Since January, some £70 million worth of British equipment has left Afghanistan and this is expected to increase rapidly as the withdrawal gathers pace.

Lieutenant Charles Ashington-Pickett explained that as well as ensuring nothing goes to waste, the process will prevent weapons and other potentially lethal equipment going astray.

He said: “We class this material as ACTO, meaning attractive to criminal and terrorist organisations. This ranges from weapons and ammunition to radios, cameras and batteries.”

His unit is responsible for taking stock of all kit that is returned as more advanced bases close or scale down. Bases that will for the time being continue to operate are encouraged to de-clutter, to ensure they are ready to pack up quickly when the time comes. Until the beginning of this year, roughly £500,000 worth of equipment each month moved through six huge canvas warehouses at Camp Bastion. They are now handling 60 times as much, about £30m a month.

Some is reused in Afghanistan, but increasingly it is being flown back to the UK. Once home, it will be kept ready for future conflicts or sold to other countries. Major Katie Lamont’s unit is responsible for sorting and packing the loads. One of their roles is to handle spent ammunition and unusable live rounds. The high brass and steel content means the decommissioned rounds can be sold as scrap for £2,000 per tonne.

“By the end of this week, we will have transported 320 tonnes of ammunition back to the UK since January,” Maj Lamont said. “One aircraft can carry 80 tonnes, worth about £160,000. The cost of the flight is about £20,000, so it represents good value for money.”

Unwanted armoured vehicles will go through an advanced service, similar to an MOT, and a high-powered chemical wash to ensure no insects or contamination are brought back to the UK.

Staff Sergeant Paul Dunning, whose team of engineers is coming to the end of a six-month tour, expects to have serviced 370 vehicles ready to return by the time they leave this month.

The government is also looking at alternative land routes out of Afghanistan. Road maps for peace are now being replaced by actual road maps.

When the Canadians left in 2011, they travelled through Pakistan and later reported that a quarter of their equipment went missing.
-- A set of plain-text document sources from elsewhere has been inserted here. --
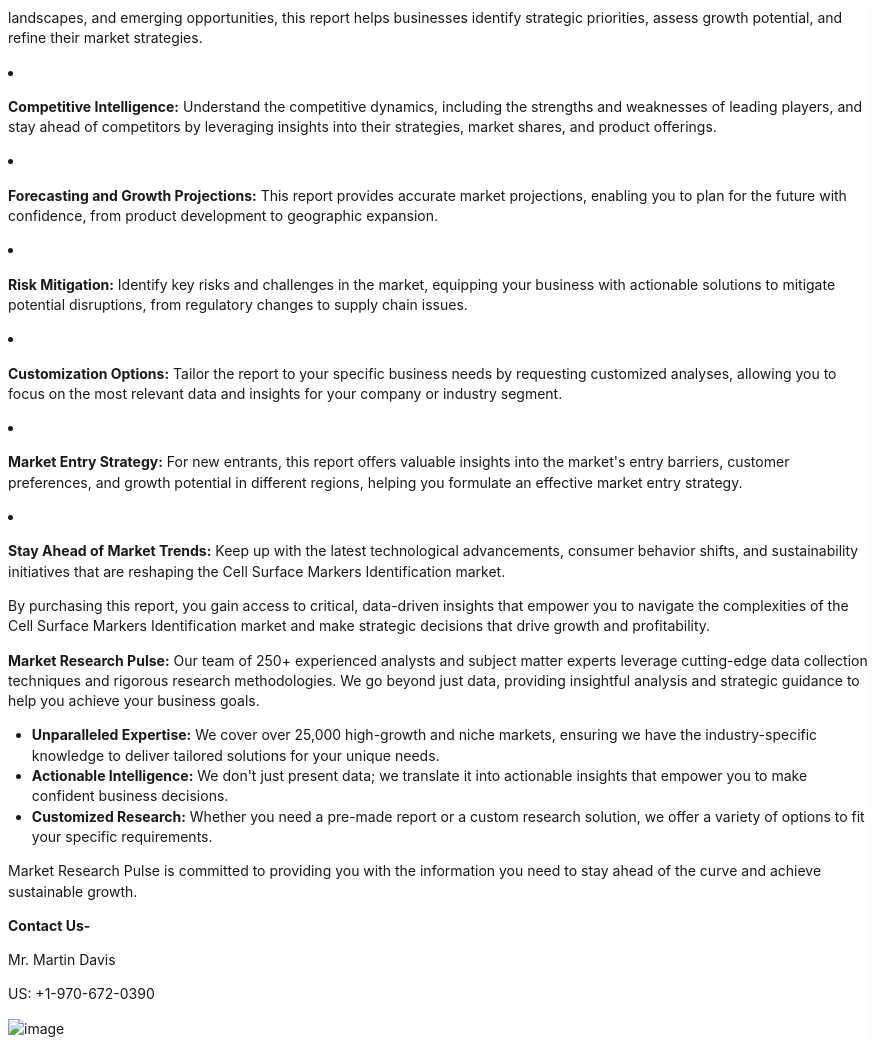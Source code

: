 landscapes, and emerging opportunities, this report helps businesses identify strategic priorities, assess growth potential, and refine their market strategies.</p></li><li><p><strong>Competitive Intelligence:</strong> Understand the competitive dynamics, including the strengths and weaknesses of leading players, and stay ahead of competitors by leveraging insights into their strategies, market shares, and product offerings.</p></li><li><p><strong>Forecasting and Growth Projections:</strong> This report provides accurate market projections, enabling you to plan for the future with confidence, from product development to geographic expansion.</p></li><li><p><strong>Risk Mitigation:</strong> Identify key risks and challenges in the market, equipping your business with actionable solutions to mitigate potential disruptions, from regulatory changes to supply chain issues.</p></li><li><p><strong>Customization Options:</strong> Tailor the report to your specific business needs by requesting customized analyses, allowing you to focus on the most relevant data and insights for your company or industry segment.</p></li><li><p><strong>Market Entry Strategy:</strong> For new entrants, this report offers valuable insights into the market's entry barriers, customer preferences, and growth potential in different regions, helping you formulate an effective market entry strategy.</p></li><li><p><strong>Stay Ahead of Market Trends:</strong> Keep up with the latest technological advancements, consumer behavior shifts, and sustainability initiatives that are reshaping the Cell Surface Markers Identification market.</p></li></ol><p>By purchasing this report, you gain access to critical, data-driven insights that empower you to navigate the complexities of the Cell Surface Markers Identification market and make strategic decisions that drive growth and profitability.</p><p><strong>Market Research Pulse:</strong>&nbsp;Our team of 250+ experienced analysts and subject matter experts leverage cutting-edge data collection techniques and rigorous research methodologies. We go beyond just data, providing insightful analysis and strategic guidance to help you achieve your business goals.</p><ul><li><strong>Unparalleled Expertise:</strong>&nbsp;We cover over 25,000 high-growth and niche markets, ensuring we have the industry-specific knowledge to deliver tailored solutions for your unique needs.</li><li><strong>Actionable Intelligence:</strong>&nbsp;We don't just present data; we translate it into actionable insights that empower you to make confident business decisions.</li><li><strong>Customized Research:</strong>&nbsp;Whether you need a pre-made report or a custom research solution, we offer a variety of options to fit your specific requirements.</li></ul><p>Market Research Pulse is committed to providing you with the information you need to stay ahead of the curve and achieve sustainable growth.</p><p><strong>Contact Us-</strong></p><p>Mr. Martin Davis</p><p>US: +1-970-672-0390</p>
![image](https://github.com/user-attachments/assets/b4f3a5f3-17f3-43db-9be8-0b10a1d5b8b7)
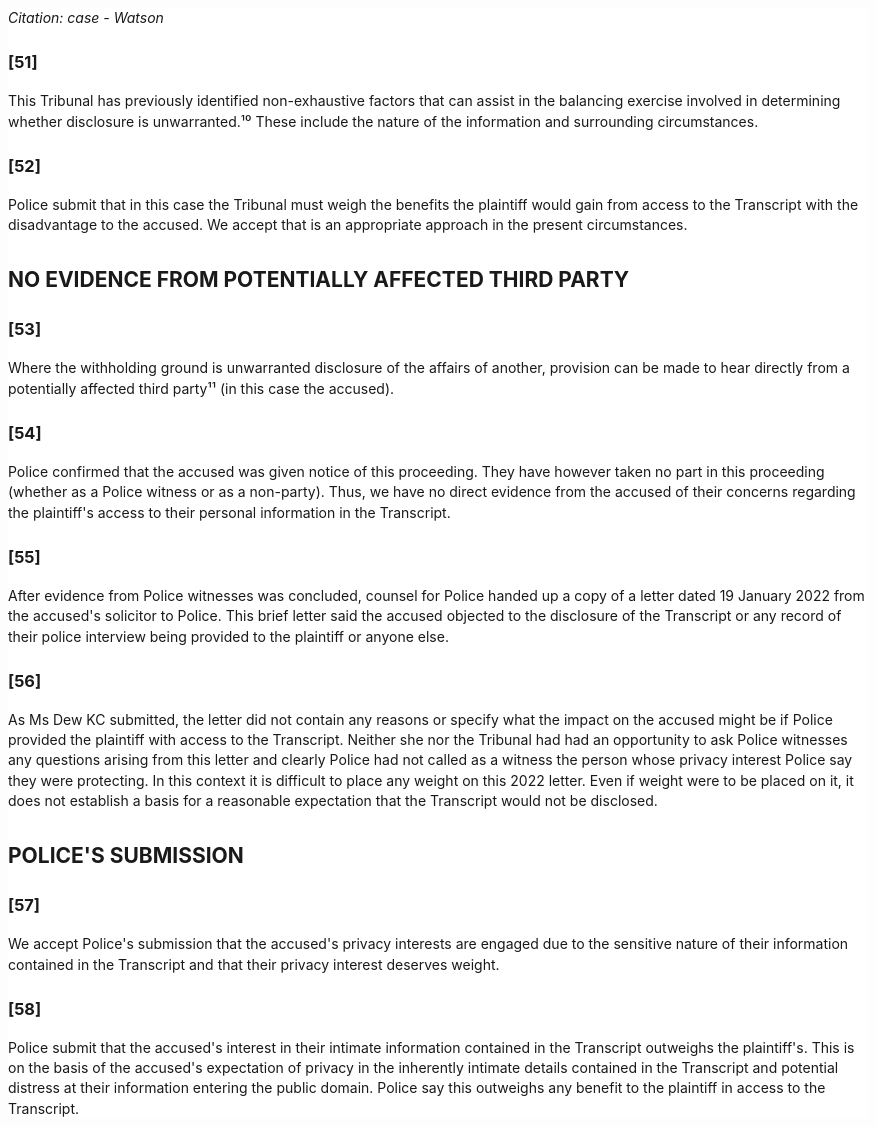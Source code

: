 *Citation: case - Watson*

### [51]
This Tribunal has previously identified non-exhaustive factors that can assist in the balancing exercise involved in determining whether disclosure is unwarranted.¹⁰ These include the nature of the information and surrounding circumstances.

### [52]
Police submit that in this case the Tribunal must weigh the benefits the plaintiff would gain from access to the Transcript with the disadvantage to the accused. We accept that is an appropriate approach in the present circumstances.

## NO EVIDENCE FROM POTENTIALLY AFFECTED THIRD PARTY

### [53]
Where the withholding ground is unwarranted disclosure of the affairs of another, provision can be made to hear directly from a potentially affected third party¹¹ (in this case the accused).

### [54]
Police confirmed that the accused was given notice of this proceeding. They have however taken no part in this proceeding (whether as a Police witness or as a non-party). Thus, we have no direct evidence from the accused of their concerns regarding the plaintiff's access to their personal information in the Transcript.

### [55]
After evidence from Police witnesses was concluded, counsel for Police handed up a copy of a letter dated 19 January 2022 from the accused's solicitor to Police. This brief letter said the accused objected to the disclosure of the Transcript or any record of their police interview being provided to the plaintiff or anyone else.

### [56]
As Ms Dew KC submitted, the letter did not contain any reasons or specify what the impact on the accused might be if Police provided the plaintiff with access to the Transcript. Neither she nor the Tribunal had had an opportunity to ask Police witnesses any questions arising from this letter and clearly Police had not called as a witness the person whose privacy interest Police say they were protecting. In this context it is difficult to place any weight on this 2022 letter. Even if weight were to be placed on it, it does not establish a basis for a reasonable expectation that the Transcript would not be disclosed.

## POLICE'S SUBMISSION

### [57]
We accept Police's submission that the accused's privacy interests are engaged due to the sensitive nature of their information contained in the Transcript and that their privacy interest deserves weight.

### [58]
Police submit that the accused's interest in their intimate information contained in the Transcript outweighs the plaintiff's. This is on the basis of the accused's expectation of privacy in the inherently intimate details contained in the Transcript and potential distress at their information entering the public domain. Police say this outweighs any benefit to the plaintiff in access to the Transcript.


[^1]: This decision is to be cited as DIJ v New Zealand Police [2024] NZHRRT 22. Note publication restrictions.
[^2]: Being the Act then in force. While the Privacy Act 1993 (PA 1993) had initial application, it was repealed from 1 December 2020 by the Privacy Act 2020 (PA 2020) which came into force on that date. This proceeding was issued after the PA 2020 came into effect, but in relation to interferences with privacy under the previous Act. The effect of the transitional provisions in PA 2020 Schedule 1, Part 1, cl 9(1) is that the present proceedings must be continued and completed under the 2020 Act. The slight differences which can be found in IPP 6 of PA 1993 as compared with IPP 6 of PA 2020 are not material. Accordingly, in this decision the provisions of the PA 2020 will be referred to unless otherwise expressly indicated.
[^3]: Section 66(3) Privacy Act 1993 (now s 69(4) Privacy Act 2020).
[^4]: Privacy Act 2020, s 53(b).
[^5]: Section 53(c).
[^6]: Section 53(b).
[^7]: Privacy Act 2020, s 22.
[^8]: Watson v Capital and Coast District Health Board [2015] NZHRRT 27, at [91].
[^9]: Watson v Capital and Coast District Health Board, as above n 8.
[^10]: Director of Human Rights Proceedings v Commissioner of Police (2007) 8 HRNZ 428 (NZHRRT) at [64].
[^11]: Director of Human Rights Proceedings v Commissioner of Police as above n 10.
[^12]: Police also rejected the Privacy Commissioner's alternative suggestion that Police permit the plaintiff to view the Transcript.
[^13]: In accordance with ASG v Hayne, Vice-Chancellor of the University of Otago [2017] NZSC 777,[2017] 1 NZLR 777 the non-publication order would not prevent the plaintiff's dissemination to persons with a genuine interest in conveying or receiving the information, such as their therapist providing confidential counselling services.
[^14]: The redactions are to remove the information that is exclusively the accused's personal information and any other information that is not the plaintiff's personal information.
[^15]: Pearce v Thompson [1988] 1 NZLR 385 (CA) at [391], [404] and [411]; and Nicholl v Chief Executive of the Department of Work and Income [2003] 3 NZLR 426 (HC) at [13]. See also Rafiq v Civil Aviation Authority of New Zealand [2013] NZHRRT 10, at [31]. To similar effect (but in a different context) see St Peter's College v The Crown [2016] NZHC 925, [2016] NZAR 788 at [10].
[^16]: As stated by Rodney Hansen J in Nicholl v Chief Executive of the Department of Work and Income as above n 15, at [16] "The decisions are firmly grounded in the words of the statute and in the pragmatic concerns which, since R v Hardy (1794) 24 St Tr 199, have conferred public interest immunity on police informants. For more than two centuries it has been accepted that the public interest favours preserving the anonymity of police informers by keeping open avenues of information which will assist in the detection and investigation of crime."
[^17]: Beattie v Official Assignee [2021] NZHRRT 21 at [79.4].
[^18]: Refer authorities at n 15 above and Beattie v Official Assignee above n 17, at [78].
[^19]: See Geary v New Zealand Psychologists Board [2012] NZHC 384, [2012] 2 NZLR 414 at [107] and [108].
[^20]: Naidu v Royal Australasian College of Surgeons [2018] NZHRRT 23, at [49]; and Taylor v Orcan [2015] NZHRRT 15 at [61].
[^21]: Winter v Jans HC Hamilton CIV 2003-419-854, 6 April 2004 at [33].
[^22]: Attorney-General v Dotcom [2018] NZHC 2564, [2019] 2 NZLR 277 at [207].
[^23]: As above, at [207].
[^24]: Hammond v Credit Union Baywide [2015] NZHRRT 6 at [176].
[^25]: Privacy Act 2020, s 102(3).
[^26]: Butler v Ohope Chartered Club Inc [2021] NZEmpC 80; (2021) 18 NZELR 186 at [39].
[^27]: NOP v Chief Executive, Ministry of Business, Innovation and Employment [2014] NZHRRT 16 at [25].
[^28]: Human Rights Act 1993, s 107(3).
[^29]: Director of Proceedings v Brooks (Application for Final Non-Publication Orders) [2019] NZHRRT 33; and Waxman v Pal (Application for Non-Publication Orders) [2017] NZHRRT 4 and the authorities referred to therein, including Erceg v Erceg [2016] NZSC 135, [2017] 1 NZLR 310.
[^30]: As above.
[^31]: JM v Human Rights Review Tribunal [2023] NZHC 228 (JM) at [99].
[^32]: JM as above at [99].
[^33]: JM at [84].
[^34]: See for example the Tribunal's approach to costs in Beauchamp v B & T Co (2011) (Costs) [2022] NZHRRT 30 at [14] to [16].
The MoD is expected to take vehicles in a convoy north, through Uzbekistan and Kazakhstan on a 4,000-mile road trip to the Baltic port of Riga, from where they will be shipped back to Britain.

Like a family preparing to relocate, the Royal Scots Borderers, Ist Battalion of the Royal Regiment of Scotland, who recently completed a six-month tour of duty, including training and mentoring Afghan troops, are currently in the process of returning to Scotland.